Clients stay in the residential extended care program between three and six months, and it is a co-creative treatment program. The center's website calls the environment a "college-like atmosphere," because there is a core set of group sessions five days a week along with study time during the weekends.
During the program, women participate in process groups, assignment groups, peer resourcing groups, recovery education groups, and individual counseling. Family counseling is available at an extra charge.
The website highlights that individuals slow down in this program, because it's set on a farm. Clients work with animals such as horses, goats, ducks, geese, therapy dogs, and cats.
Exercise and nutrition is an important part of treatment at Rites of Passage. Residents exercise every day, which could includes riding horses, dancing, yoga, or helping with the community garden.
There are multiple different program options such as Trauma Core Program, Communication 101 Core Program, Eating Disorder Program, and Adjunct Companion Dog Training Program.
In the women's last month in the program, it's a transition phase and they begin looking for volunteer work or to find a job.
Rites of Passage operates an apartment used as a transitional living home. It's designed for clients who finished residential treatment but still want continued help.

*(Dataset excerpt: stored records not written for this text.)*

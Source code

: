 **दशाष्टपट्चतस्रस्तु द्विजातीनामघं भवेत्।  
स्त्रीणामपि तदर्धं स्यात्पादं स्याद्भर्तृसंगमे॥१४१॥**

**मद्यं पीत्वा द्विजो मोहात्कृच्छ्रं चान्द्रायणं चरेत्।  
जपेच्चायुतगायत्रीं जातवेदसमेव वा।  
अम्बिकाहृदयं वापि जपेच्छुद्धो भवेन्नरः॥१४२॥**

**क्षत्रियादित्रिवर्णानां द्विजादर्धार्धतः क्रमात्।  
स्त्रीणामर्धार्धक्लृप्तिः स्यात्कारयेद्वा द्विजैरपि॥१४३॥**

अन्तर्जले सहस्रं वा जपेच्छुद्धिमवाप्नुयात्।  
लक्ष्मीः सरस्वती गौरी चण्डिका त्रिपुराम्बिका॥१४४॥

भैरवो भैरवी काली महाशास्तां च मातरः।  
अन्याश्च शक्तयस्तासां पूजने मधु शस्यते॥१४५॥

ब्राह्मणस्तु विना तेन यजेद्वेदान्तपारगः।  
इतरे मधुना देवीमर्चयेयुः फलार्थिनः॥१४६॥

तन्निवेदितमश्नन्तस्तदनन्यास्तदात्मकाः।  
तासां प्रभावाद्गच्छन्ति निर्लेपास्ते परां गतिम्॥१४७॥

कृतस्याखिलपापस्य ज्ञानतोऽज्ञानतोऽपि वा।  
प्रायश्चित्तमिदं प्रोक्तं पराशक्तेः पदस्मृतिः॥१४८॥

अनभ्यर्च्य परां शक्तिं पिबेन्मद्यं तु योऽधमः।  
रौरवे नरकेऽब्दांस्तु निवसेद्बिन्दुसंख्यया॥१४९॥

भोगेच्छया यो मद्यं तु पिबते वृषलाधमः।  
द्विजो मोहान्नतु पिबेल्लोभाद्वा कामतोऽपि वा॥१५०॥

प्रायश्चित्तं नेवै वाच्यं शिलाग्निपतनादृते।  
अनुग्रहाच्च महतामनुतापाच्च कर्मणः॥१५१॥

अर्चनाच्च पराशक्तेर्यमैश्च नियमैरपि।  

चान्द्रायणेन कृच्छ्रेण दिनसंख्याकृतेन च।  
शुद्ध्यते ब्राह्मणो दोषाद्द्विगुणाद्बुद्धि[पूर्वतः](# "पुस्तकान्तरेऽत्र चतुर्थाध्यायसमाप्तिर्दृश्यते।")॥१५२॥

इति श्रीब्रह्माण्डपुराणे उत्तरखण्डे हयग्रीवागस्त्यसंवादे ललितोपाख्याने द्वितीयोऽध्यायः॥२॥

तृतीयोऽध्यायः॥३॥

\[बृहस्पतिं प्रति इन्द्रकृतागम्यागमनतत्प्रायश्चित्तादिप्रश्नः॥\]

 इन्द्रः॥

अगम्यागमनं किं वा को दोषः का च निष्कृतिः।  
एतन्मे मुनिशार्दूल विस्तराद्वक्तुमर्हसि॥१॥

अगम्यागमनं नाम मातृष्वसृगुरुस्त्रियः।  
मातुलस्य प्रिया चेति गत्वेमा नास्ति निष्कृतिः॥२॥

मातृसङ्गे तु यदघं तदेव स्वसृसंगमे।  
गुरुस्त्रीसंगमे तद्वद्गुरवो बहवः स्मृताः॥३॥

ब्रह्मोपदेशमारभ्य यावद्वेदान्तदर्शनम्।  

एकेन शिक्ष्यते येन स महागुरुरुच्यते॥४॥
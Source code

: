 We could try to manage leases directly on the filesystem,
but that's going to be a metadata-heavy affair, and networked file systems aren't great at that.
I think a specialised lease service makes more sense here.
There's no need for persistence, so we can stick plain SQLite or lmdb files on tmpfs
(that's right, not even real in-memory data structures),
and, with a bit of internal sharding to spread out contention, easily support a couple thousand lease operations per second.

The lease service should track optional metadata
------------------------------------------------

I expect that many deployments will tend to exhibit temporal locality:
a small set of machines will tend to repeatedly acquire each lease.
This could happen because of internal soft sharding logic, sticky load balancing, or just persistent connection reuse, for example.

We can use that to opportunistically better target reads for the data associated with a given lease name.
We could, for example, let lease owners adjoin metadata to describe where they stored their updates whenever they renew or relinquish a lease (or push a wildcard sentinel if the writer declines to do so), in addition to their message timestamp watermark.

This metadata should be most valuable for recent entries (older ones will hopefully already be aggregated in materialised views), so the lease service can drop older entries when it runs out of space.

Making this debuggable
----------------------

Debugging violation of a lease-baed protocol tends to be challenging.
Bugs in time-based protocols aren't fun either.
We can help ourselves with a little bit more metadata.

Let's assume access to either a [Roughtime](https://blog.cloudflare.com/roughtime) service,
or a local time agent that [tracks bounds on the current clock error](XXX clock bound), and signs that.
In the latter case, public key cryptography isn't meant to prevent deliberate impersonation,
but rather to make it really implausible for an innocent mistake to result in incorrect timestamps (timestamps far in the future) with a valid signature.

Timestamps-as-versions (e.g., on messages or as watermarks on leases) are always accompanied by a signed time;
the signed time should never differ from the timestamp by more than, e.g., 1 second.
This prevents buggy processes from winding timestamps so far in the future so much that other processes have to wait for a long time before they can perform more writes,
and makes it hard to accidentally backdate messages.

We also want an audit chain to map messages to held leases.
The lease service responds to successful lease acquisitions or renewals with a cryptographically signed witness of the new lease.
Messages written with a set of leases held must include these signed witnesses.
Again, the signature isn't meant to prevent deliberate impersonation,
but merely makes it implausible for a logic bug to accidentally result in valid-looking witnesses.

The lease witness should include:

The intensive outpatient program is similar to the residential program. Women in this program meet for five hours per day for four days a week. This program typically runs three to six months as well.
The teen outpatient program was created for teens seeking help for substance abuse, eating disorders, and/or trauma. The program is 6 to 9 p.m. on Tuesdays and Wednesdays along with 9 a.m. to 1 p.m. on Saturdays.
The center's website notes the treatment team includes counselors and an equine specialist.
ACCOMMODATIONS & AMENITIES
According to the center's website, the facility is on a 40 acre Farm, and has 10 private bedrooms.
WHAT ALUMNI SAY
Of the three alumni polled by Rehabs.com at the time of this writing, two provided positive feedback, while one alum left a negative review.
Two former clients gave five out of five stars for treatment effectiveness, accommodations and amenities, and meals and nutrition. Both also mentioned the center helped with trauma.
"They were amazing and helped me with my eating disorder and addiction problems when no one else could," an alum wrote. "I learned how to work through a lot of trauma and handle life much better."
The other alum, however, gave one star for treatment effectiveness, accommodations and amenities, and meals and nutrition. "Ridiculous program, ineffective, inappropriate diagnosis, waste of time and money," they wrote. "Staff are ill equipped to handle anyone professionally. DON\'T USE THEM."
Residential treatment is $13,000 a month, however the center does accept insurance.